MATTHIJS VERMEULEN

Componist, schrijver en denker

19460525b Thea Diepenbrock aan Matthijs Vermeulen

Thea Diepenbrock

aan

Matthijs Vermeulen

Amsterdam, 25-26 mei 1946

25 Mei 1946

Vind je dat niet een heele prestatie, Matthijslief, om bijna 39 te zijn en de Pathétique van Tsch. nooit gehoord te hebben? Ik heb het zoover geschopt. Vroeger ging ik nooit als Mengelberg het ding speelde, want dat leek me zoo'n walgelijke geschiedenis en ex officio heb ik nooit gehoeven, omdat Tsch. tijdens den oorlog verboden was. Nu was er vanavond een door de Regeering georganiseerd Belgisch concert – het Belg. orkest onder Désiré Defauw – en zoo'n concert hoor je dan wel van het begin tot het eind bij te wonen. Ik was wel een beetje benieuwd hoe ik die symphonie zou vinden; ik dacht: waarschijnlijk zeg ik na afloop "het is toch heusch wel mooi". Maar het is anders uitgekomen: ik heb me vreeselijk verveeld en ik kan me niet voorstellen dat ik ooit nog eens zin zal hebben er weer naar te gaan luisteren. Heb ik daar gelijk in? Houd jij van Tristan? Ach, ach, wat zou ik dat anders willen dirigeeren, dat Voorspel. Vooral niet alle [achtsten] slaan! Dat vervloekte maat-slaan. Al die poespas van de moderne dirigenten is flauwe kul, ze slaan de maat, ze dirigeeren geen melodieën en dus geen gevoelens. In Leonore III hoorde je alle maatstrepen. Het moet toch mogelijk zijn bij die beginmaten een orkest zoo in je ban te hebben dat ongelijkheden uitgesloten zijn en dat je toch die tel niet hoeft te slaan; dat verstoort volkomen de lijn. Als ik niet kijk, hindert het me natuurlijk wat minder, maar toch: wanneer een dirigent de correctheid van de uitvoering stelt boven de eisch, de geestelijke eisch van de muziek, zonder zelfs te probeeren (want ik geloof er niet in dat die virtuosen dat probeeren) of niet beide te vereenigen zijn, dan is het eenmaal mis, dan helpt het toch niet meer of ik mijn oogen dicht doe. – Daar moet ik, vanwege de politiek, nog een vriendelijk stukkie over schrijven ook!

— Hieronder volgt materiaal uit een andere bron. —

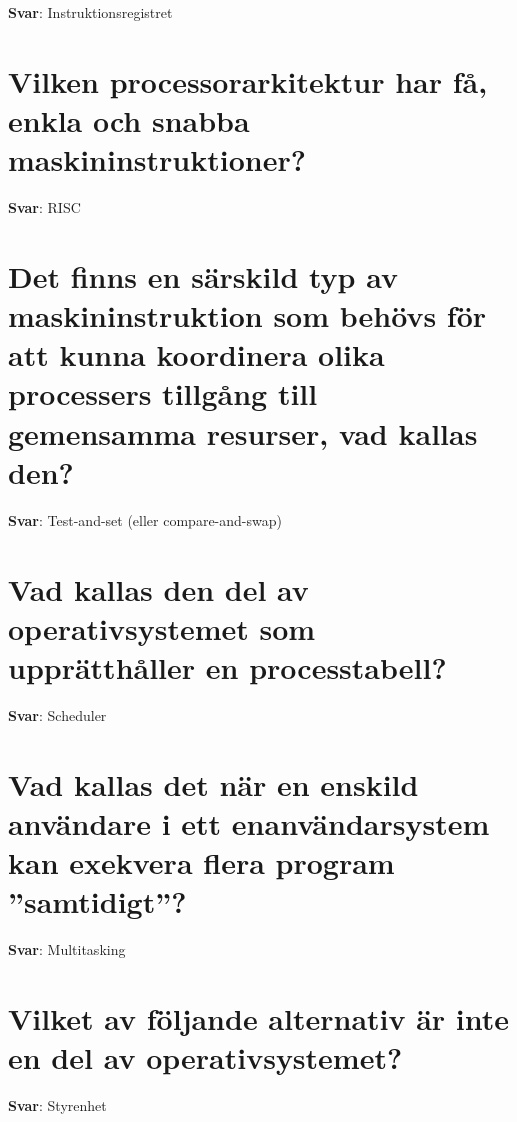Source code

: \documentclass[a4paper,11pt,oneside]{book}
\begin{document}
\begin{sloppypar}
\label{q:5:sa:sv:True}

\textbf{Svar}: Instruktionsregistret



\section{Vilken processorarkitektur har f\r{a}, enkla och snabba maskininstruktioner?}

\label{q:6:sa:sv:True}

\textbf{Svar}: RISC



\section{Det finns en s\"arskild typ av maskininstruktion som beh\"ovs f\"or att kunna koordinera olika processers tillg\r{a}ng till gemensamma resurser, vad kallas den?}

\label{q:7:sa:sv:True}

\textbf{Svar}: Test-and-set (eller compare-and-swap)



\section{Vad kallas den del av operativsystemet som uppr\"atth\r{a}ller en processtabell?}

\label{q:8:sa:sv:True}

\textbf{Svar}: Scheduler



\section{Vad kallas det n\"ar en enskild anv\"andare i ett enanv\"andarsystem kan exekvera flera program {\textquotedblright}samtidigt{\textquotedblright}?}

\label{q:10:sa:sv:True}

\textbf{Svar}: Multitasking



\section{Vilket av f\"oljande alternativ \"ar inte en del av operativsystemet?}

\label{q:11:sa:sv:True}

\textbf{Svar}: Styrenhet




\end{sloppypar}
\end{document}
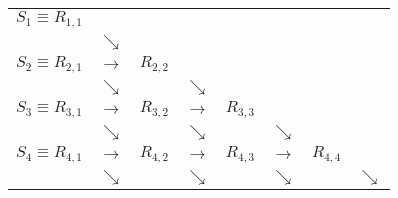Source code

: \documentclass{article}
\begin{document}
\begin{table}[h]
  \centering
  \bgroup
  \setlength{\tabcolsep}{0.2em}
  \def\arraystretch{1.1}
  \begin{tabular}{cccccccc}
    $S_1 \equiv R_{1,1}$ & & & & & & & \\
    & $\searrow$ & & & & & & \\
    $S_{2} \equiv R_{2,1}$ & $\rightarrow$ & $R_{2,2}$ & & & & & \\
    & $\searrow$ & & $\searrow$ & & & & \\
    $S_{3} \equiv R_{3,1}$ & $\rightarrow$ & $R_{3,2}$ & $\rightarrow$ & $R_{3,3}$ & & & \\
    & $\searrow$ & & $\searrow$ & & $\searrow$ & & \\
    $S_{4} \equiv R_{4,1}$ & $\rightarrow$ & $R_{4,2}$ & $\rightarrow$ & $R_{4,3}$ & $\rightarrow$ & $R_{4,4}$ & \\
    & $\searrow$ & & $\searrow$ & & $\searrow$ & & $\searrow$
  \end{tabular}
  \egroup
\end{table}
\end{document}
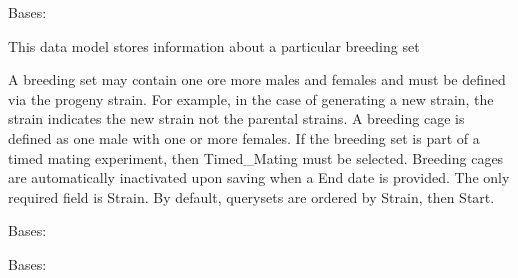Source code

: \documentclass[letterpaper,10pt,english]{sphinxmanual}
\begin{document}
\begin{fulllineitems}
\label{api:mousedb.animal.models.Breeding}
Bases: 

This data model stores information about a particular breeding set

A breeding set may contain one ore more males and females and must be defined via the progeny strain.  For example, in the case of generating a new strain, the strain indicates the new strain not the parental strains.  A breeding cage is defined as one male with one or more females.  If the breeding set is part of a timed mating experiment, then Timed\_Mating must be selected.  Breeding cages are automatically inactivated upon saving when a End date is provided.  The only required field is Strain.  By default, querysets are ordered by Strain, then Start.


\begin{fulllineitems}
\label{api:mousedb.animal.models.Breeding.DoesNotExist}
Bases: 

\end{fulllineitems}



\begin{fulllineitems}
\label{api:mousedb.animal.models.Breeding.Females}
\end{fulllineitems}



\begin{fulllineitems}
\label{api:mousedb.animal.models.Breeding.Male}
\end{fulllineitems}



\begin{fulllineitems}
\label{api:mousedb.animal.models.Breeding.MultipleObjectsReturned}
Bases: 


\end{fulllineitems}
\end{fulllineitems}
\end{document}
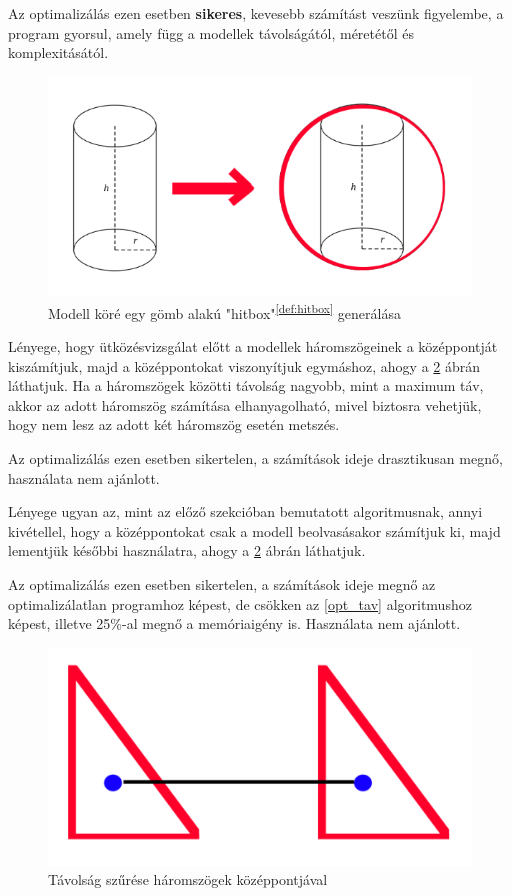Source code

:Az optimalizálás ezen esetben \textbf{sikeres}, kevesebb számítást veszünk figyelembe, a program gyorsul, amely függ a modellek távolságától, méretétől és komplexitásától.
\begin{figure}[h]
	\centering
	\includegraphics[width=13truecm, height=7.5truecm]{images/opt_5.1.png}
	\caption{Modell köré egy gömb alakú "hitbox"\textsuperscript{\ref{def:hitbox}} generálása}
	\label{fig:opt_1}
\end{figure}

\newpage
{}
\label{opt_tav}
Lényege, hogy ütközésvizsgálat előtt a modellek háromszögeinek a középpontját kiszámítjuk, majd a középpontokat viszonyítjuk egymáshoz, ahogy a \ref{fig:opt_2} ábrán láthatjuk. Ha a háromszögek közötti távolság nagyobb, mint a maximum táv, akkor az adott háromszög számítása elhanyagolható, mivel biztosra vehetjük, hogy nem lesz az adott két háromszög esetén metszés.

Az optimalizálás ezen esetben sikertelen, a számítások ideje drasztikusan megnő, használata nem ajánlott.

Lényege ugyan az, mint az előző szekcióban bemutatott algoritmusnak, annyi kivétellel, hogy a középpontokat csak a modell beolvasásakor számítjuk ki, majd lementjük későbbi használatra, ahogy a \ref{fig:opt_2} ábrán láthatjuk.

Az optimalizálás ezen esetben sikertelen, a számítások ideje megnő az optimalizálatlan programhoz képest, de csökken az \ref{opt_tav} algoritmushoz képest, illetve 25\%-al megnő a memóriaigény is. Használata nem ajánlott.
\begin{figure}[h]
	\centering
	\includegraphics[width=13truecm, height=7.5truecm]{images/opt_5.2.png}
	\caption{Távolság szűrése háromszögek középpontjával}
	\label{fig:opt_2}
\end{figure}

Denk niet dat ik uit mijn humeur ben door Engeljan. Het was maar kort aan tafel en hij was nogal aardig. J. en hij zijn er met Emmie en Gijs [van Hall] op uit, naar een kroeg of een danserij, denk ik; de schouwburg, waar J. heen wilde, was uitverkocht – zij heeft toen maar een ander plannetje bedacht om niet thuis te hoeven zitten. Het is nu kwart over 12. Ik was pas over elven thuis van dat concert, heb toen de kranten gelezen en lig nu in bed in 't blauwe kamertje. Ik heb onder de muziek veel aan je gedacht, onder Tristan omdat het liefdesmuziek is en onder Tschaikowsky omdat ik afleiding voor mijn verveling zocht. Ik hel er nu toch weer toe over dat je me in Parijs komt halen. Ik ben, als je me ziet aankomen, meer reizigster dan Thea, en we spoeden ons dan door de Parijsche drukte van de Gare du N. naar St. Lazare, in het treintje is 't misschien vol en als we aan het stationnetje dan de kruiwagen <Het voordeel van den kruiwagen is o.a. dat je geen arm over hebt om door een andere te steken. Jij met den koffer in je linkerhand en je rechterarm gekrakelingd door de mijne geeft me een visioen van een soldaat-met-verlof met z'n meissie – excuse me.> vonden, dan was er, vóór we bij huis zijn, geen kans op dierbaarheden en kunnen we het weerzien naar behooren genieten op jouw kamer. Wat denk je? Ik vind het ook goed je in huis te vinden, alleen te komen dus en de koffer aan het stationnetje te laten, maar als je weet dat ik den 12den, 's avonds, kom, lijkt het me te gek voor je om thuis te blijven. Zijn we zwaar op de hand dat we daar zoo'n probleem van maken?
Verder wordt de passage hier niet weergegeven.